Brandun Lee (born April 25, 1999) is an American professional boxer who held the IBO Inter-Continental super lightweight title in 2021. Lee's knockout-to-win ratio stands at 85%.

Early life 
Lee was born and raised in Yuba City, California to a North Korean-born father and a Mexican mother. He lived there for about 12 years and then moved to the Coachella Valley. He attended La Quinta High School, and played soccer and ran track as a youngster. Lee faced racial prejudice growing up because of his Korean descent: he says other people would "stereotype a lot and look at my eyes and think Chinese", and "people thought that because I was Asian that I couldn’t fight. We would come down to Southern California and they would say, “We want the little Chinito” which meant they wanted the “Chinese” kid".

Amateur career 
Lee started boxing at around six years old, and had his first amateur fight at age eight. He won four Junior Golden Gloves Championships, the Junior Silver Gloves three times and the Junior PAL five times. He was due to represent the U.S. in Saint Petersburg, Russia, but his parents refused to let him skip school in order to participate. Lee amassed an impressive amateur record of 181–9.

Professional career 
Lee signed a professional contract with manager Cameron Dunkin in the fall of 2016 and debuted shortly afterward at age 17 the next year while he was still in high school. He has been trained by his father Bobby Lee "since day one". After compiling a perfect 21–0 record, he captured the vacant IBO Inter-Continental super lightweight title on March 10, 2021, when he defeated Samuel Teah (17–3–1) by third-round knockout at the Mohegan Sun Arena in Uncasville, Connecticut.
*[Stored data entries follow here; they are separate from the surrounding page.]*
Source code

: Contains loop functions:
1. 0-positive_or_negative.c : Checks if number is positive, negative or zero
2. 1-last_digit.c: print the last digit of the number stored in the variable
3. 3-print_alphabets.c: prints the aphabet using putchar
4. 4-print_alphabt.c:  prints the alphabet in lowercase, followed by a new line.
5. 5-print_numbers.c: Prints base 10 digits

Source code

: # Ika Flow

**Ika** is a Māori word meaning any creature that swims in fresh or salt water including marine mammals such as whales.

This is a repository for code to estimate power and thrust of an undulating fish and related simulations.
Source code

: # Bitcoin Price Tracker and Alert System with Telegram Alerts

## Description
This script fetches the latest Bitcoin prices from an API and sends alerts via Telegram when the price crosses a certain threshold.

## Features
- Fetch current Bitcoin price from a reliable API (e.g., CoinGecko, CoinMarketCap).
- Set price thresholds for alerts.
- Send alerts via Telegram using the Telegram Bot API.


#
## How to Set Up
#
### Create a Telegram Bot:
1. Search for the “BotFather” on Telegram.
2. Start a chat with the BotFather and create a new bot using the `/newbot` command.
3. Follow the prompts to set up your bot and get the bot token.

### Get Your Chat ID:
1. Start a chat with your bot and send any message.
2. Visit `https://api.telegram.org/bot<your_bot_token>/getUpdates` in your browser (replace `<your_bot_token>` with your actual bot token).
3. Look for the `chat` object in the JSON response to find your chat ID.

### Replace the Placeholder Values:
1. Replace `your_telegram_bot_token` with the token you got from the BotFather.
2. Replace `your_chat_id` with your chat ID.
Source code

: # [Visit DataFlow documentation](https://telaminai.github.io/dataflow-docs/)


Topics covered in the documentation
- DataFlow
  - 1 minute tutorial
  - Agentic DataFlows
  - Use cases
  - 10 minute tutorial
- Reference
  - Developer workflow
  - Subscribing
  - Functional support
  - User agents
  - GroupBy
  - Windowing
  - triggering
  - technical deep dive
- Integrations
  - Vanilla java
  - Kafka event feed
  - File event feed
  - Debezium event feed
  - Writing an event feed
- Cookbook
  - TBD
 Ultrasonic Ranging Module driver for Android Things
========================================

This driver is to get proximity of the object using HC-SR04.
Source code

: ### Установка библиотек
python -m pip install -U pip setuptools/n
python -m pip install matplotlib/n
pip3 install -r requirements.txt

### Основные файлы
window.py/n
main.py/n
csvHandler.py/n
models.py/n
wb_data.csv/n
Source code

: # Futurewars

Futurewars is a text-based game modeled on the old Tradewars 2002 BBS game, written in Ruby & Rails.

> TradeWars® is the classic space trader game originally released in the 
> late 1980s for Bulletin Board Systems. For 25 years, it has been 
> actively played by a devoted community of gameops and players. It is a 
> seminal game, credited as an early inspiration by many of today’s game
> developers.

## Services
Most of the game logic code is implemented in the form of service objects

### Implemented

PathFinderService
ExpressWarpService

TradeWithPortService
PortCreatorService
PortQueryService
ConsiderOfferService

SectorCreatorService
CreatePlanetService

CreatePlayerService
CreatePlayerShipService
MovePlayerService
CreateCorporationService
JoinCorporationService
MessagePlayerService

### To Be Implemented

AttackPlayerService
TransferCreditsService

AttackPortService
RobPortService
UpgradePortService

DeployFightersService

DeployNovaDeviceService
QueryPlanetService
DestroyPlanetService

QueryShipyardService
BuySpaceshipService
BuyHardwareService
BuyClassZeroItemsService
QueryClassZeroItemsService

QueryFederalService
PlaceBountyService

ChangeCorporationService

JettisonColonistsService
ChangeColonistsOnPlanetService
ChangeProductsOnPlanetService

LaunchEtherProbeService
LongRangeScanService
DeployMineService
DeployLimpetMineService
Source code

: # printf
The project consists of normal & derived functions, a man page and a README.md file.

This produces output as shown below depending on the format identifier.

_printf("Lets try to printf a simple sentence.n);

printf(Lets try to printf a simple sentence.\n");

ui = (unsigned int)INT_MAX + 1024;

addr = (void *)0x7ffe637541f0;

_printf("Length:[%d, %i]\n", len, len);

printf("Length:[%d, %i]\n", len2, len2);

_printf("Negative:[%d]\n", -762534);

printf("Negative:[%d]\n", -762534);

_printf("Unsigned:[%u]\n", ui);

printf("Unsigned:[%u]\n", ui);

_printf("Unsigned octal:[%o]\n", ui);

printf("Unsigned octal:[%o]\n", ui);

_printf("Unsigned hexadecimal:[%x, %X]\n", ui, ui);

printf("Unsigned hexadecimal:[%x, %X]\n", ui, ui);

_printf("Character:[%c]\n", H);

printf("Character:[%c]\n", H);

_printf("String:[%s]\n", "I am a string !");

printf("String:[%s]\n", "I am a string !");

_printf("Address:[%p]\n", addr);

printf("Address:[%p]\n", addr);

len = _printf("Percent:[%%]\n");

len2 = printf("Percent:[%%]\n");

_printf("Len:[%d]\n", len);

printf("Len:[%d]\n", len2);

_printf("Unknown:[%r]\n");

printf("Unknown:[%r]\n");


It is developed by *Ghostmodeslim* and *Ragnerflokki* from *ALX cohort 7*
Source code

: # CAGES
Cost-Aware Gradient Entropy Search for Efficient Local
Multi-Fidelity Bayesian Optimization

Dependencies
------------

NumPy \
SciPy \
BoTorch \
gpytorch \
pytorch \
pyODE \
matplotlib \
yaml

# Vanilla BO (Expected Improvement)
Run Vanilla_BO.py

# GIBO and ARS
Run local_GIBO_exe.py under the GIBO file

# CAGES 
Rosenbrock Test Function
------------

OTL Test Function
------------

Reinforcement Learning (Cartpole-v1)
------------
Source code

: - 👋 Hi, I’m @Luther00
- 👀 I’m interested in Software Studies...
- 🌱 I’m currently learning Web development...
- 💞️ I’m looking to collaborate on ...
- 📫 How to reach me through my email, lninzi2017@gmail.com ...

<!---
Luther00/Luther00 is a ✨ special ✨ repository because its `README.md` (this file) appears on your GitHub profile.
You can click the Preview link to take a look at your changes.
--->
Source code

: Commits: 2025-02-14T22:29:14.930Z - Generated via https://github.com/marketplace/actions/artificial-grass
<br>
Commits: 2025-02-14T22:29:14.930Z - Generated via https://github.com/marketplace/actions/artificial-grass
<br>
In his next fight, Lee fought for the first time professionally in his home state of California, against Ezequiel Victor Fernandez (28–4–1) on the undercard of John Riel Casimero vs. Guillermo Rigondeaux on August 14, 2021. Lee made quick work of his opponent, knocking Fernandez down 3 times in the first 100 seconds of the fight. The fight was waved off after the third knockdown, extending Lee's consecutive knockout victory streak to fourteen in a row.

Personal life 
Lee was named after Bruce Lee's son, Brandon Lee, because his father was a fan of the martial artist. He has one older brother, whom he calls his "role model".

Unusually for a professional boxer, Lee is a full-time college student, having obtained an Associates of Arts degree at College of the Desert, before transferring to California State University, San Bernardino with the aim of earning a bachelor’s degree in criminal justice. He has further plans to obtain a master's degree in business.

He is largely a monolingual English speaker, stating that he does not speak Korean. Regarding his Spanish proficiency, he admits that he "can’t carry on a conversation but I can speak some words here and there".

Lee has named Mike Tyson, Felix Trinidad, Floyd Mayweather Jr., Gennady Golovkin and Vasyl Lomachenko as his boxing influences, and is a longtime friend of fellow American boxer Jaron Ennis.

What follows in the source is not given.